WORK INSTRUCTIONS: The lines from the one holding "Keys | Error |" to the end of the records below, exactly as written, are the only thing to return.

Collected data:
——
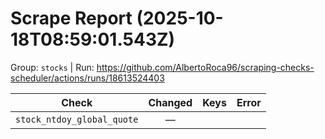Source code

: # Scrape Report (2025-10-18T08:59:01.543Z)

Group: `stocks`  |  Run: https://github.com/AlbertoRoca96/scraping-checks-scheduler/actions/runs/18613524403

| Check | Changed | Keys | Error |
|---|:---:|:--|:--|
| `stock_ntdoy_global_quote` | — |  |  |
——
RESPONSE:
| Check | Changed | Keys | Error |
|---|:---:|:--|:--|
| `stock_ntdoy_global_quote` | — |  |  |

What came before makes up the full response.